Cambridge, Mass., and Bar Harbor, Maine – November 5, 2015 – Cyteir Therapeutics, a Cambridge-based biopharmaceutical company, announced today the close of a Series A financing totaling $5.5 million. Cyteir, a spinout of The Jackson Laboratory (JAX), is leveraging its expertise in DNA repair and genome instability to develop new targeted therapeutics for a range of human diseases, including cancer and autoimmune disorders.
The financing round included participation from a syndicate of private investors and Celgene Corporation. In addition, Cyteir Therapeutics obtained an exclusive license to key technologies and patents from JAX.
Cyteir Therapeutics was founded by JAX Associate Professor Kevin Mills, Ph.D., together with Tim Romberger, who led the company as interim CEO through the Series A financing, and JAX Chairman Emeritus David Shaw.

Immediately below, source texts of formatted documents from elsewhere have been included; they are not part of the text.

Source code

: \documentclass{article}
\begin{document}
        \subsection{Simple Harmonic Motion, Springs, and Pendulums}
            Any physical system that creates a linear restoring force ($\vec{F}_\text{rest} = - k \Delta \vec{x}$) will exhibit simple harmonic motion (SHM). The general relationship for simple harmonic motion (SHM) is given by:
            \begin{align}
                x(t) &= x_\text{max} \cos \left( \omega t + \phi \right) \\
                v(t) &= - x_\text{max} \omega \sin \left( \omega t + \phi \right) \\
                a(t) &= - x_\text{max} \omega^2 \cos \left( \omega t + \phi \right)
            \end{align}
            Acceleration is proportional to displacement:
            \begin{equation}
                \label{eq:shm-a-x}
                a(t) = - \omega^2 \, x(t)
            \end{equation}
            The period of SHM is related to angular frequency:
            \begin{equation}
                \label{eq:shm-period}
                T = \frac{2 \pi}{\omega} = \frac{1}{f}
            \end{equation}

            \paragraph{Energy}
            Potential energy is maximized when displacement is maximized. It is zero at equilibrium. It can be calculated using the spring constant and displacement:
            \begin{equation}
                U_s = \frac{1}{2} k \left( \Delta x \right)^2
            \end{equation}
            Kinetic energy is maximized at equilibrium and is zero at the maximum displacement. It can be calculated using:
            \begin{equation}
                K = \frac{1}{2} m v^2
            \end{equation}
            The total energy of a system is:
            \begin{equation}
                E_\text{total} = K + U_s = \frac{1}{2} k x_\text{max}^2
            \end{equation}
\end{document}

The company advances Mills’ pioneering discoveries in the science of genomic instability and DNA repair.
Mills joined The Jackson Laboratory in 2005. In addition to his faculty appointment, he is the Associate Director for Translational Partnerships in the JAX NCI-designated Cancer Center. Mills holds a B.A. in molecular biology from the University of Colorado, Boulder, and a Ph.D. in biology from MIT, after which he completed a postdoctoral fellowship at Harvard Medical School.

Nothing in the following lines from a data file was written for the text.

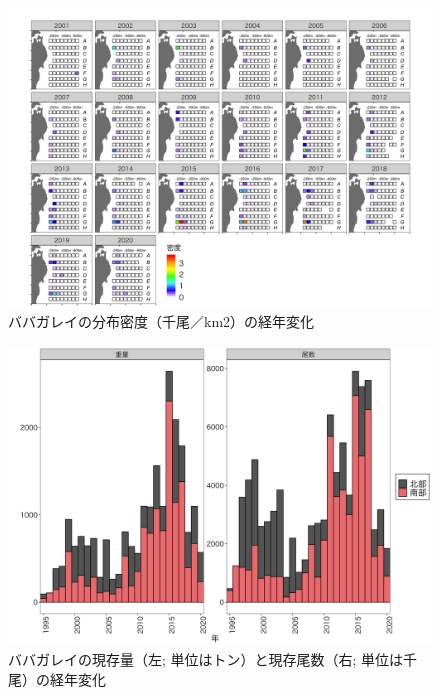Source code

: \documentclass[11pt]{article} %
\begin{document}
\begin{linenumbers}
\begin{figure}[h]
  \centering
  \includegraphics[width = 14cm]{ババガレイdens.png}
  \caption{ババガレイの分布密度（千尾／km2）の経年変化}
\end{figure}

\begin{figure}[h]
  \centering
  \includegraphics[width = 14cm]{ババガレイtrend.png}
  \caption{ババガレイの現存量（左; 単位はトン）と現存尾数（右; 単位は千尾）の経年変化}
\end{figure}


\end{linenumbers}
\end{document}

“Kevin's insights are a potential game-changer in treating many cancers,” says oncologist and Jackson Laboratory President and CEO Edison Liu, M.D. “By targeting what he calls ‘genetic co-dependencies’ he has shown that it’s possible to use the mechanisms involved in genetic instability to cause tumor cell self-destruction, without attacking normal cells.”
Cyteir Therapeutics will use the proceeds from the financing to accelerate its current lead program, enhance and diversify its screening platform, and build its pipeline by developing additional new drug candidates.

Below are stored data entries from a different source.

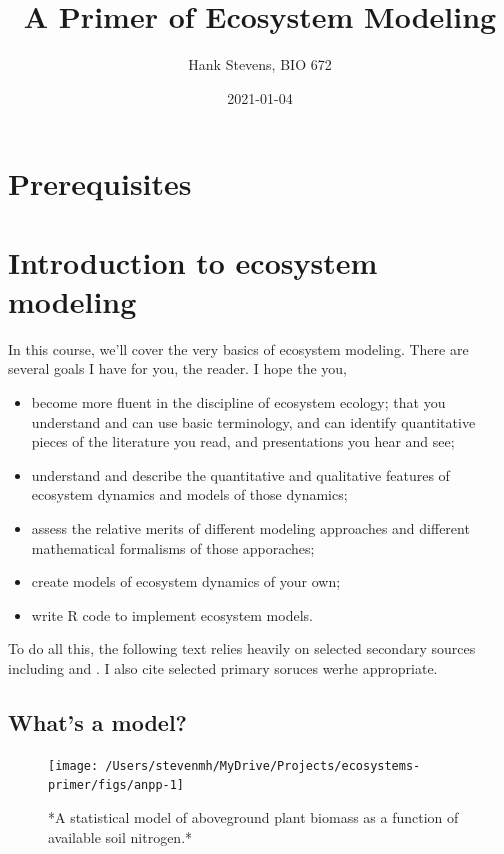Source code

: \documentclass[
]{book}
\title{A Primer of Ecosystem Modeling}
\author{Hank Stevens, BIO 672}
\date{2021-01-04}
\providecommand{\tightlist}{%
  \setlength{\itemsep}{0pt}\setlength{\parskip}{0pt}}
\begin{document}
\maketitle

{
\setcounter{tocdepth}{1}
\tableofcontents
}
\hypertarget{prerequisites}{%
\chapter{Prerequisites}\label{prerequisites}}

\hypertarget{intro}{%
\chapter{Introduction to ecosystem modeling}\label{intro}}

In this course, we'll cover the very basics of ecosystem modeling. There are several goals I have for you, the reader. I hope the you,

\begin{itemize}
\tightlist
\item
  become more fluent in the discipline of ecosystem ecology; that you understand and can use basic terminology, and can identify quantitative pieces of the literature you read, and presentations you hear and see;
\item
  understand and describe the quantitative and qualitative features of ecosystem dynamics and models of those dynamics;
\item
  assess the relative merits of different modeling approaches and different mathematical formalisms of those apporaches;
\item
  create models of ecosystem dynamics of your own;
\item
  write R code to implement ecosystem models.
\end{itemize}

To do all this, the following text relies heavily on selected secondary sources including \citet{Soetaert2009} and \citet{Haefner1996}. I also cite selected primary soruces werhe appropriate.

\hypertarget{whats-a-model}{%
\section{What's a model?}\label{whats-a-model}}

\begin{figure}
\texttt{[image: /Users/stevenmh/MyDrive/Projects/ecosystems-primer/figs/anpp-1]} \caption{*A statistical model of aboveground plant biomass as a function of available soil nitrogen.*}\label{fig:anpp}
\end{figure}
\end{document}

In parallel with the closing of the Series A financing round, the company announced the appointment of Donald F. Corcoran as President and Chief Executive Officer. He will also join the Board of Directors.
“I am excited at the opportunity to exploit genomic instability and DNA repair mechanisms with Cyteir Therapeutics. It is additionally compelling to know that this area of scientific endeavor was recently recognized with the Nobel Prize in chemistry. Our goal is to expand the boundaries of this science and provide new agents to patients in order to alter human diseases,” said Corcoran.
Corcoran was most recently Chief of Staff and Head of Operations for AstraZeneca Pharmaceuticals in Waltham, Mass. Prior to AstraZeneca, he was President and Chief Executive officer of MethylGene Inc. a publicly traded development stage biotechnology company focused on small molecule inhibitors of various enzyme targets implicated in cancers including kinases such as c-Met, and epigenetic regulators, histone deacetylases and DNA methyltransferases.
Corcoran has over 30 years’ experience in life science companies with additional leadership and management positions at Hybridon, Inc., Schering Plough Pharmaceuticals and Eli Lilly and Company. He received an M.B.A. from the Johnson Graduate School of Management at Cornell University and a B.A .from Union College in Schenectady, N.Y.